By the end, you’ll have a deeper understanding of Node.js multithreading and practical knowledge to use it in I/O-heavy applications.
🛠️ Prerequisites
- Node.js 16.16 or later
 - Google Cloud account with a Storage bucket and credentials file
 
Install the required dependency:
npm install @google-cloud/storage
📁 Creating the Storage Service (cloudStorageFileService.js)
This file will encapsulate all logic for uploading files to Google Cloud Storage.
const { Storage } = require('@google-cloud/storage');
const path = require('path');
const serviceKey = path.join(__dirname, '../gkeys.json');
class CloudStorageFileService {
  constructor() {
    this.storage = new Storage({
      projectId: 'my-project-id',
      keyFilename: serviceKey,
    });
  }
  async uploadFile(bucketName, destFileName) {
    return this.storage
      .bucket(bucketName)
      .file(destFileName)
      .createWriteStream();
  }
}
module.exports = CloudStorageFileService;
🔍 Explanation:
- Connects to GCP using a service account key file
 - Returns a writable stream to upload content directly
 
🧠 Controlling the Threads (threadController.js)
This file manages the creation and execution of worker threads.
const { Worker } = require('node:worker_threads');
const { readdir } = require('fs/promises');
const path = require('path');
class ThreadController {
  constructor(threadsNumber) {
    this.files = [];
    this.threadsNumber = threadsNumber;
    this.count = 0;
  }
  async loadFiles() {
    this.files = await readdir(path.join(__dirname, '/content'));
  }
  async uploadThread(filePath) {
    return new Promise((resolve, reject) => {
      const worker = new Worker('./fileUploadWorker.js', {
        workerData: { file: filePath },
      });
      worker.once('error', reject);
      worker.on('exit', () => resolve(filePath));
    });
  }
  async execute() {
    const init = performance.now();
    await this.loadFiles();
    let promises = [];
    while (this.count < this.files.length) {
      for (let i = this.count; i < this.count + this.threadsNumber; i++) {
        if (this.files[i]) {
          promises.push(this.uploadThread(this.files[i]));
        }
      }
      const result = await Promise.all(promises);
      promises = [];
      this.count += this.threadsNumber;
      console.log('Uploaded files:', result);
    }
    const end = performance.now();
    console.log(`Total time: ${Math.round(end - init)}ms`);
  }
}
module.exports = ThreadController;
🔍 Explanation:
- Reads all files from the 
contentfolder - Assigns threads in batches according to the desired concurrency
 - Tracks and logs upload results and performance
 
⚙️ Writing the Upload Worker (fileUploadWorker.js)

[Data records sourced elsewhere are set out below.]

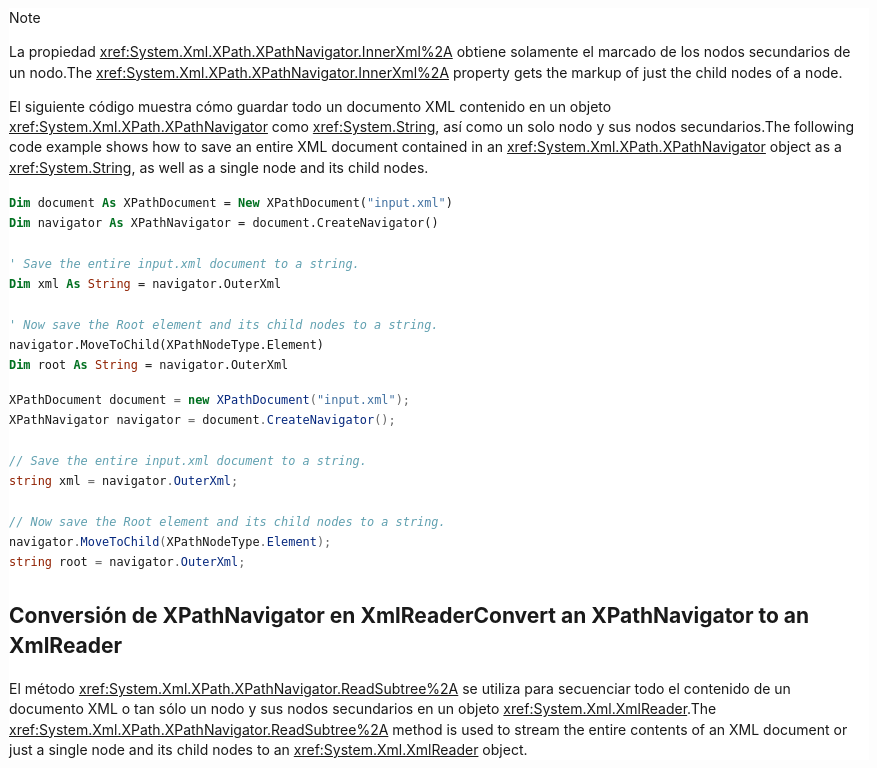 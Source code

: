 > [!NOTE]
> <span data-ttu-id="e6d6f-108">La propiedad <xref:System.Xml.XPath.XPathNavigator.InnerXml%2A> obtiene solamente el marcado de los nodos secundarios de un nodo.</span><span class="sxs-lookup"><span data-stu-id="e6d6f-108">The <xref:System.Xml.XPath.XPathNavigator.InnerXml%2A> property gets the markup of just the child nodes of a node.</span></span>  
  
 <span data-ttu-id="e6d6f-109">El siguiente código muestra cómo guardar todo un documento XML contenido en un objeto <xref:System.Xml.XPath.XPathNavigator> como <xref:System.String>, así como un solo nodo y sus nodos secundarios.</span><span class="sxs-lookup"><span data-stu-id="e6d6f-109">The following code example shows how to save an entire XML document contained in an <xref:System.Xml.XPath.XPathNavigator> object as a <xref:System.String>, as well as a single node and its child nodes.</span></span>  
  
```vb  
Dim document As XPathDocument = New XPathDocument("input.xml")  
Dim navigator As XPathNavigator = document.CreateNavigator()  
  
' Save the entire input.xml document to a string.  
Dim xml As String = navigator.OuterXml  
  
' Now save the Root element and its child nodes to a string.  
navigator.MoveToChild(XPathNodeType.Element)  
Dim root As String = navigator.OuterXml  
```  
  
```csharp  
XPathDocument document = new XPathDocument("input.xml");  
XPathNavigator navigator = document.CreateNavigator();  
  
// Save the entire input.xml document to a string.  
string xml = navigator.OuterXml;  
  
// Now save the Root element and its child nodes to a string.  
navigator.MoveToChild(XPathNodeType.Element);  
string root = navigator.OuterXml;  
```  
  
## <a name="convert-an-xpathnavigator-to-an-xmlreader"></a><span data-ttu-id="e6d6f-110">Conversión de XPathNavigator en XmlReader</span><span class="sxs-lookup"><span data-stu-id="e6d6f-110">Convert an XPathNavigator to an XmlReader</span></span>  
 <span data-ttu-id="e6d6f-111">El método <xref:System.Xml.XPath.XPathNavigator.ReadSubtree%2A> se utiliza para secuenciar todo el contenido de un documento XML o tan sólo un nodo y sus nodos secundarios en un objeto <xref:System.Xml.XmlReader>.</span><span class="sxs-lookup"><span data-stu-id="e6d6f-111">The <xref:System.Xml.XPath.XPathNavigator.ReadSubtree%2A> method is used to stream the entire contents of an XML document or just a single node and its child nodes to an <xref:System.Xml.XmlReader> object.</span></span>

This is the worker thread that receives a file path and uploads the file.
const { isMainThread, workerData } = require('node:worker_threads');
const path = require('path');
const { pipeline } = require('stream/promises');
const { createReadStream } = require('fs');
const CloudStorageFileService = require('./cloudStorageFileService');
class FileUploadWorker {
  constructor() {
    this.storage = new CloudStorageFileService();
    this.filePath = path.join(__dirname, '/content/', workerData.file);
    this.fileName = workerData.file;
  }
  async upload() {
    if (!isMainThread) {
      await pipeline(
        createReadStream(this.filePath),
        await this.storage.uploadFile('myfileuploads', this.fileName)
      );
    }
  }
}
(async () => {
  const fileUploader = new FileUploadWorker();
  await fileUploader.upload();
})();
🔍 Explanation:
- Each worker loads a single file path from 
workerData - Uses stream pipeline to upload the file efficiently
 - Ensures threads handle only their assigned job
 
🧪 Running the Controller (index.js)
Run your program with:
const ThreadController = require('./threadController');
const controller = new ThreadController(9); // Change number to test different levels of concurrency
(async () => {
  await controller.execute();
})();
🧾 Conclusion & Key Takeaways
- Node.js supports multithreading through 
worker_threads, despite its reputation as single-threaded - Uploading files using streams helps avoid memory bottlenecks
 - Combining threads and streams lets you scale heavy I/O tasks effectively
 - This pattern is ideal for cloud processing pipelines, background tasks, and parallel uploads
 
Now you have a reusable and scalable pattern to boost performance in your Node.js applications!